123 points by edg3ninja 5 months ago flag hide 16 comments
ml_enthusiast 5 months ago next
This is really exciting! Edge devices are becoming more and more common, and efficient ML inference can give them a big advantage in many applications.
hypeddeveloper 5 months ago next
Absolutely! Right now, cloud-based NN inference is just not scalable enough for many use-cases. I think the future of AI is going to be right at the edge.
ai_researcher 5 months ago next
There are still so many unanswered questions, like does ML at the edge really adopt to its context, or is it simply using a pre-built model alone? What if that model could work better with additional data? Precious data is being left in the dust...
ml_enthusiast 5 months ago prev next
Edge devices are becoming more powerful all the time! Paper mentioned TinyML; it has potential to run ML algorithm on 10,000 devices with art-of-the-state SoC, or 10 million with an older chip.
techjournalist 5 months ago next
You raise excellent questions, @AI_Researcher. In an upcoming article, we'll examine the adaptation issue, context awareness, and other factors that can help models learn from local data.

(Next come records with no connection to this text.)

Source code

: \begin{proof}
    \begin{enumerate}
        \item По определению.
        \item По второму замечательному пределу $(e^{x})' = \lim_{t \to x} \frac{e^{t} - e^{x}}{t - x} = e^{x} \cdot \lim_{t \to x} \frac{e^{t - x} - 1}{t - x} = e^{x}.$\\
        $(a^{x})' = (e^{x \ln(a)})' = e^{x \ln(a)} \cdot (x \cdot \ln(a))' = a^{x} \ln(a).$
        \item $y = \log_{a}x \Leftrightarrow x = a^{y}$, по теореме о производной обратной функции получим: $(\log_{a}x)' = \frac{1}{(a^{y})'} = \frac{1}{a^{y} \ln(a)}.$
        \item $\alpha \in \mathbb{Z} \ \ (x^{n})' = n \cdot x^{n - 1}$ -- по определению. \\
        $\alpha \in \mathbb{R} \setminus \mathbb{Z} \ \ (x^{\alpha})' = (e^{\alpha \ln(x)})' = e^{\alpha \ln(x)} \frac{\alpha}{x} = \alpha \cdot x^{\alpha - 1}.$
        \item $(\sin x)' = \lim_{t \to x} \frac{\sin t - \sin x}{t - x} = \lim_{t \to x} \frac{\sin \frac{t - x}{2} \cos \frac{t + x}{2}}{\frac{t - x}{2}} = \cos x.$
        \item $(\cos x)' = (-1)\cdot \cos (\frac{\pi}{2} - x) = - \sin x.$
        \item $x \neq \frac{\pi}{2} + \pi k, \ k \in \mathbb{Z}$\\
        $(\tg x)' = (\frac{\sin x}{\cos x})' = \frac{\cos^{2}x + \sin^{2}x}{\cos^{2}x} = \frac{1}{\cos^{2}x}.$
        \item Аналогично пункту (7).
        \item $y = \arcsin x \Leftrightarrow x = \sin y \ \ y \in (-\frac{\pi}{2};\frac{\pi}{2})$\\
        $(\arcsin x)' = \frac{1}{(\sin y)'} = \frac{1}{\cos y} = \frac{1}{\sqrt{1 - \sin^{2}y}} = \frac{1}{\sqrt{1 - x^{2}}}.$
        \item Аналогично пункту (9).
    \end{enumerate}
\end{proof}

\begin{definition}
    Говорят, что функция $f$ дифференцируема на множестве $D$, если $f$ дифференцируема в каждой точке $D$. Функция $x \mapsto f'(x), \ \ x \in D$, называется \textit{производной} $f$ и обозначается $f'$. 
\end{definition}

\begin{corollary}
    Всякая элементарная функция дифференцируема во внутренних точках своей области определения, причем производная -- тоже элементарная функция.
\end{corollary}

x_techlover 5 months ago next
Definitely curious about future evaluations on this topic. More than the edge or the cloud, it's the technology that rules the future.
randomguy09 5 months ago prev next
Maybe I'm old fashioned, but I really prefer server-side computations. Edge devices just seem weirdly limited in comparison.
opensourcefantasy 5 months ago next
Resource constraints will keep pushing for more chip-level improvements (thinking #QuantumComputing here too). Edge devices will far outpace desktops in a few years. It's now, not the future.
ml_enthusiast 5 months ago next
Quantum computing...wow! Are there any studies exploring on-edge QC while stations are still in early research? Might have even more potential than TinyML!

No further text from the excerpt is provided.